(PROVIDED RECORDS)

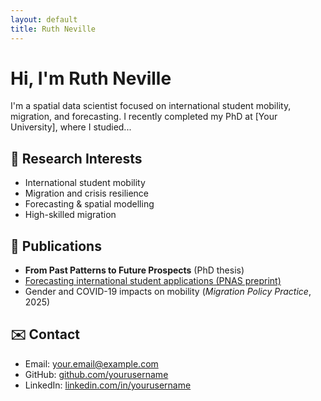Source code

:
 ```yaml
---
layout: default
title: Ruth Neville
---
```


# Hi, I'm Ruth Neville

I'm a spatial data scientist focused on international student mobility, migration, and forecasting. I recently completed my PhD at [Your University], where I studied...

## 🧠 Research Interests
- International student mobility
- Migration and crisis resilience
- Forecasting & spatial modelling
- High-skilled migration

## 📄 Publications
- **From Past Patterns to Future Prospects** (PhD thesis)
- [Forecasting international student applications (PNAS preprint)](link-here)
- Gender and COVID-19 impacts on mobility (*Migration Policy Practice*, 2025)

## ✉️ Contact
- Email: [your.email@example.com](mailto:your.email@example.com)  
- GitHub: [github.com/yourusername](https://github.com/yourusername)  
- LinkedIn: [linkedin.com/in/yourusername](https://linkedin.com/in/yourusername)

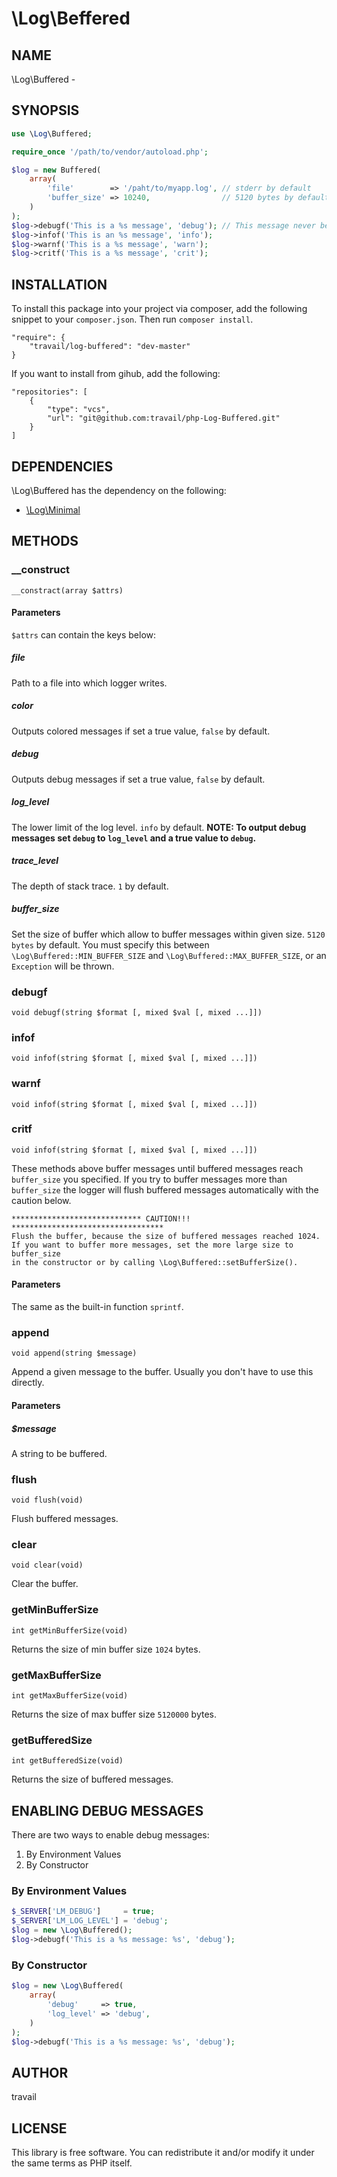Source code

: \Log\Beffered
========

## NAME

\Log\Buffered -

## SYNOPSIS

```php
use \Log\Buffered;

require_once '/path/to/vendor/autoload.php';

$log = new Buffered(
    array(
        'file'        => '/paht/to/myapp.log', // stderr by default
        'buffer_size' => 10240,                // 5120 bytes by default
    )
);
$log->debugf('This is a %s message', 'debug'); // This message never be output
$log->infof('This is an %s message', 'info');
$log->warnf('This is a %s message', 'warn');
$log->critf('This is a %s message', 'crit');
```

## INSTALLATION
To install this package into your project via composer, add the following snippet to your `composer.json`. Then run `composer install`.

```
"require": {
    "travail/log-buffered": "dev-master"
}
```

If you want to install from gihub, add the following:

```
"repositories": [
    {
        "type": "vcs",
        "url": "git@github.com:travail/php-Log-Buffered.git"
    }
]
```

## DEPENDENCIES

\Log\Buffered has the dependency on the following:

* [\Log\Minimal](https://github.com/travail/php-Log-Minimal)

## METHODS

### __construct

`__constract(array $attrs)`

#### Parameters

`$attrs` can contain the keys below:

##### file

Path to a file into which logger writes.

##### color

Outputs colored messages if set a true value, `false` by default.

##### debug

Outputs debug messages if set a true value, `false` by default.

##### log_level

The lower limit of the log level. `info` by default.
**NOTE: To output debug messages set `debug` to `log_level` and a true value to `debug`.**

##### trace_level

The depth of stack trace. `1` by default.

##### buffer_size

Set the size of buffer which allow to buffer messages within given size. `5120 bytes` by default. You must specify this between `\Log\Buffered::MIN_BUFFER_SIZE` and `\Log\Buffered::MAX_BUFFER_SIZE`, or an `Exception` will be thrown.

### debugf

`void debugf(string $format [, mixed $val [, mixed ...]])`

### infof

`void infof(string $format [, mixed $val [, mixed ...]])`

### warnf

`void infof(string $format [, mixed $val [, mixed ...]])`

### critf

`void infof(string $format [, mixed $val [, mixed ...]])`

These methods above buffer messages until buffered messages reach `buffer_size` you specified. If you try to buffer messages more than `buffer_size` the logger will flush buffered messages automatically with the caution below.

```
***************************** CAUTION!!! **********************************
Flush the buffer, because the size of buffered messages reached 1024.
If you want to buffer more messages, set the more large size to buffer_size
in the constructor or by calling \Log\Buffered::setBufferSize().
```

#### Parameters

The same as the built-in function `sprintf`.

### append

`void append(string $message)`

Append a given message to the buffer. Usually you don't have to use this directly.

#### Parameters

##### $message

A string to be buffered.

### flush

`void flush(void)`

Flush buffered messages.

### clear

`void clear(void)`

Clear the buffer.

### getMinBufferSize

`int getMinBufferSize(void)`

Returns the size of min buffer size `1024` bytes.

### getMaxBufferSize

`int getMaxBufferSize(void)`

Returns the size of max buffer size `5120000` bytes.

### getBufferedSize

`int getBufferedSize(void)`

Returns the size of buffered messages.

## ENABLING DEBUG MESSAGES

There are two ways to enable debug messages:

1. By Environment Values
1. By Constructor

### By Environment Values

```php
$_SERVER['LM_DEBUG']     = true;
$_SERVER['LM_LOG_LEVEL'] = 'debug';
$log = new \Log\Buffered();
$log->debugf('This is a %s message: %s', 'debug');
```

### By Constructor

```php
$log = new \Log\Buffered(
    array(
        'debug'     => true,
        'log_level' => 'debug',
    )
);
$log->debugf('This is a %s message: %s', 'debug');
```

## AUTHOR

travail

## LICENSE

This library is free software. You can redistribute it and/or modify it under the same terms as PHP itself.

(End PROVIDED RECORDS)

YOUR INSTRUCTIONS –
In the material above, tally each line where "Ruth" appears, and respond with only the tally.

EXERCISE RESULT –
2